╭──

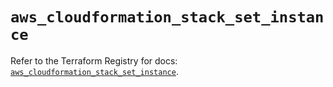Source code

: # `aws_cloudformation_stack_set_instance`

Refer to the Terraform Registry for docs: [`aws_cloudformation_stack_set_instance`](https://registry.terraform.io/providers/hashicorp/aws/5.52.0/docs/resources/cloudformation_stack_set_instance).
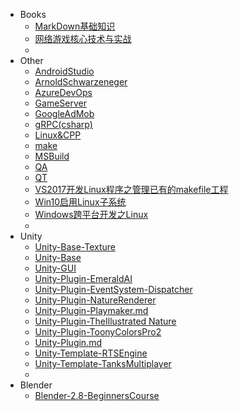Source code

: - Books
  - [MarkDown基础知识](/md/Books/MarkDown基础知识.md)
  - [网络游戏核心技术与实战](/md/Books/网络游戏核心技术与实战.md)
  - 
- Other
  - [AndroidStudio](/md/Other/AndroidStudio.md)
  - [ArnoldSchwarzeneger](/md/Other/ArnoldSchwarzeneger.md)
  - [AzureDevOps](/md/Other/AzureDevOps.md)
  - [GameServer](/md/Other/GameServer.md)
  - [GoogleAdMob](/md/Other/GoogleAdMob.md)
  - [gRPC(csharp)](/md/Other/gRPC(csharp))
  - [Linux&CPP](/md/Other/Linux&CPP.md)
  - [make](/md/Other/make.md)
  - [MSBuild](/md/Other/MSBuild.md)
  - [QA](/md/Other/QA.md)
  - [QT](md/Other/QT.md)
  - [VS2017开发Linux程序之管理已有的makefile工程](/md/Other/VS2017开发Linux程序之管理已有的makefile工程.md)
  - [Win10启用Linux子系统](/md/Other/Win10启用Linux子系统.md)
  - [Windows跨平台开发之Linux](/md/Other/Windows跨平台开发之Linux.md)
  - 
- Unity
  - [Unity-Base-Texture](/md/Unity/Unity-Base-Texture.md)
  - [Unity-Base](/md/Unity/Unity-Base.md)
  - [Unity-GUI](/md/Unity/Unity-GUI.md)
  - [Unity-Plugin-EmeraldAI](/md/Unity/Unity-Plugin-EmeraldAI.md)
  - [Unity-Plugin-EventSystem-Dispatcher](/md/Unity/Unity-Plugin-EventSystem-Dispatcher.md)
  - [Unity-Plugin-NatureRenderer](/md/Unity/Unity-Plugin-NatureRenderer.md)
  - [Unity-Plugin-Playmaker.md](/md/Unity/Unity-Plugin-Playmaker.md)
  - [Unity-Plugin-TheIllustrated Nature](/md/Unity/Unity-Plugin-TheIllustratedNature.md)
  - [Unity-Plugin-ToonyColorsPro2](/md/Unity/Unity-Plugin-ToonyColorsPro2.md)
  - [Unity-Plugin.md](/md/Unity/Unity-Plugin.md)
  - [Unity-Template-RTSEngine](/md/Unity/Unity-Template-RTSEngine.md)
  - [Unity-Template-TanksMultiplayer](/md/Unity/Unity-Template-TanksMultiplayer.md)
  - 
- Blender
  - [Blender-2.8-BeginnersCourse](/md/Blender/Blender-2.8-BeginnersCourse.md)
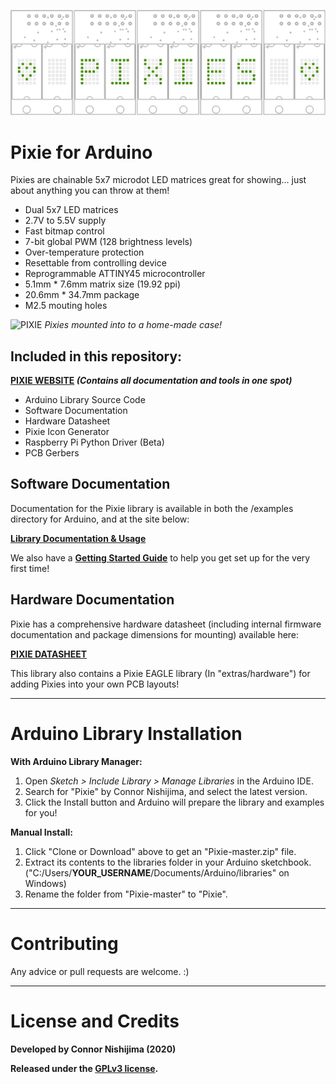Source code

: ![Pixie](extras/img/modules_banner.png)

# Pixie for Arduino

Pixies are chainable 5x7 microdot LED matrices great for showing... just about anything you can throw at them!

- Dual 5x7 LED matrices
- 2.7V to 5.5V supply
- Fast bitmap control
- 7-bit global PWM (128 brightness levels)
- Over-temperature protection
- Resettable from controlling device
- Reprogrammable ATTINY45 microcontroller
- 5.1mm * 7.6mm matrix size (19.92 ppi)
- 20.6mm * 34.7mm package
- M2.5 mouting holes

![PIXIE](https://i.imgur.com/s4ye4Uu.jpg)
*Pixies mounted into to a home-made case!*

## Included in this repository:

**[PIXIE WEBSITE](https://connornishijima.github.io/Pixie/) *(Contains all documentation and tools in one spot)***

- Arduino Library Source Code
- Software Documentation
- Hardware Datasheet
- Pixie Icon Generator
- Raspberry Pi Python Driver (Beta)
- PCB Gerbers

## Software Documentation

Documentation for the Pixie library is available in both the /examples directory for Arduino, and at the site below:

**[Library Documentation & Usage](https://connornishijima.github.io/Pixie/extras/documentation.html)**

We also have a **[Getting Started Guide](https://github.com/connornishijima/Pixie/blob/master/getting_started.md)** to help you get set up for the very first time!

## Hardware Documentation

Pixie has a comprehensive hardware datasheet (including internal firmware documentation and package dimensions for mounting) available here:

**[PIXIE DATASHEET](https://connornishijima.github.io/Pixie/extras/datasheet.html)**

This library also contains a Pixie EAGLE library (In "extras/hardware") for adding Pixies into your own PCB layouts!

----------
# Arduino Library Installation

**With Arduino Library Manager:**

1. Open *Sketch > Include Library > Manage Libraries* in the Arduino IDE.
2. Search for "Pixie" by Connor Nishijima, and select the latest version.
3. Click the Install button and Arduino will prepare the library and examples for you!

**Manual Install:**

1. Click "Clone or Download" above to get an "Pixie-master.zip" file.
2. Extract its contents to the libraries folder in your Arduino sketchbook. ("C:/Users/**YOUR_USERNAME**/Documents/Arduino/libraries" on Windows)
3. Rename the folder from "Pixie-master" to "Pixie".

----------
# Contributing
Any advice or pull requests are welcome. :)

----------
# License and Credits
**Developed by Connor Nishijima (2020)**

**Released under the [GPLv3 license](http://www.gnu.org/licenses/gpl-3.0.en.html).**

╰──

§ **PROBLEM DETAILS**:
Within the data above, how many lines include the word "Plugin"? Respond with the number only.

§ **WRITTEN ANSWER**:
7